Problem to work on » The answer must be an exact copy of the lines from the one holding "For example, these" through the final line of the entries, and nothing else.

(The records Opens)

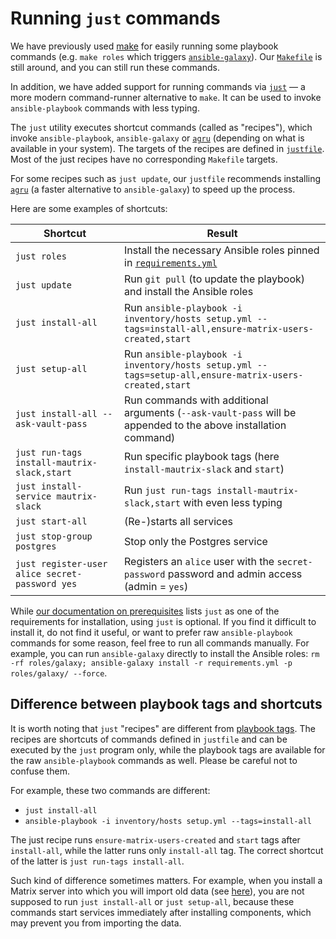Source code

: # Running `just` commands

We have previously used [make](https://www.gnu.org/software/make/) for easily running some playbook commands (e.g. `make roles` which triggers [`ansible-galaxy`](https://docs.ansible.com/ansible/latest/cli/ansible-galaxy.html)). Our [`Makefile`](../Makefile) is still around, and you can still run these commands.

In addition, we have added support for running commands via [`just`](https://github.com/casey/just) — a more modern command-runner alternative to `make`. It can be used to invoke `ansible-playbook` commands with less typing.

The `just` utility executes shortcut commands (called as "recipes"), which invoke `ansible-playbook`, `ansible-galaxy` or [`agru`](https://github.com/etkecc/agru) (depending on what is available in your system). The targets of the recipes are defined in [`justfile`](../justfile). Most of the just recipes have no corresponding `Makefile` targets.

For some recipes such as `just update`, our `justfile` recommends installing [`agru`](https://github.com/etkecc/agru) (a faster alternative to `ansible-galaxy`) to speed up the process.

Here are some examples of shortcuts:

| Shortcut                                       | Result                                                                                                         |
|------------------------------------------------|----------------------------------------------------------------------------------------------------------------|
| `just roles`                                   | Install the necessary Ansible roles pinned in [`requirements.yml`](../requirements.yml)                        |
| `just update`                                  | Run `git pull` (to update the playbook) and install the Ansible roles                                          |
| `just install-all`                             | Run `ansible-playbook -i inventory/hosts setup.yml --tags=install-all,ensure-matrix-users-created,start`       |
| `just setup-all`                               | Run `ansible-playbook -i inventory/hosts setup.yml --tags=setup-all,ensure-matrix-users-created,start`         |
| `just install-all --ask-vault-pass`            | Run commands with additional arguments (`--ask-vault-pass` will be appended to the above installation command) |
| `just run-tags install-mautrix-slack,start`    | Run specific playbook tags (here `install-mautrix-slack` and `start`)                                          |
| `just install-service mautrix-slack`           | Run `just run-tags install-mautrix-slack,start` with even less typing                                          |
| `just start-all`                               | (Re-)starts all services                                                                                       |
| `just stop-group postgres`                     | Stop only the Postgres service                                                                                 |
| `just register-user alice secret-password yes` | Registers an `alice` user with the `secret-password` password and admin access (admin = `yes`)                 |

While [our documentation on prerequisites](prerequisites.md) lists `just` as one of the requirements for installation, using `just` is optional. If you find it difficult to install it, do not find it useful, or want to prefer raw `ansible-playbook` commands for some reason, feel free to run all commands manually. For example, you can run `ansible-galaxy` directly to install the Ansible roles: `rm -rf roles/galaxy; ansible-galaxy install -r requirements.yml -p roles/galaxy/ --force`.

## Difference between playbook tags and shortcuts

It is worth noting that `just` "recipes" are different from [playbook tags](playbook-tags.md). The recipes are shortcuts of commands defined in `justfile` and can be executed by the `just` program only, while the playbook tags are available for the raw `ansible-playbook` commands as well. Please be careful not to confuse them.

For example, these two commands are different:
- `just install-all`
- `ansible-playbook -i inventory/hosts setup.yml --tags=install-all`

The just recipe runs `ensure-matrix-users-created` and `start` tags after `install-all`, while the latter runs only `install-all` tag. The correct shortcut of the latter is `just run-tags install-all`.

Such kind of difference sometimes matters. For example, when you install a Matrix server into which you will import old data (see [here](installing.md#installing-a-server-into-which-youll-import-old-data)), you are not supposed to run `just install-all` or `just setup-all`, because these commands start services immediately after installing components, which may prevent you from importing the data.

(The records Closes)

Task response »
For example, these two commands are different:
- `just install-all`
- `ansible-playbook -i inventory/hosts setup.yml --tags=install-all`

The just recipe runs `ensure-matrix-users-created` and `start` tags after `install-all`, while the latter runs only `install-all` tag. The correct shortcut of the latter is `just run-tags install-all`.

Such kind of difference sometimes matters. For example, when you install a Matrix server into which you will import old data (see [here](installing.md#installing-a-server-into-which-youll-import-old-data)), you are not supposed to run `just install-all` or `just setup-all`, because these commands start services immediately after installing components, which may prevent you from importing the data.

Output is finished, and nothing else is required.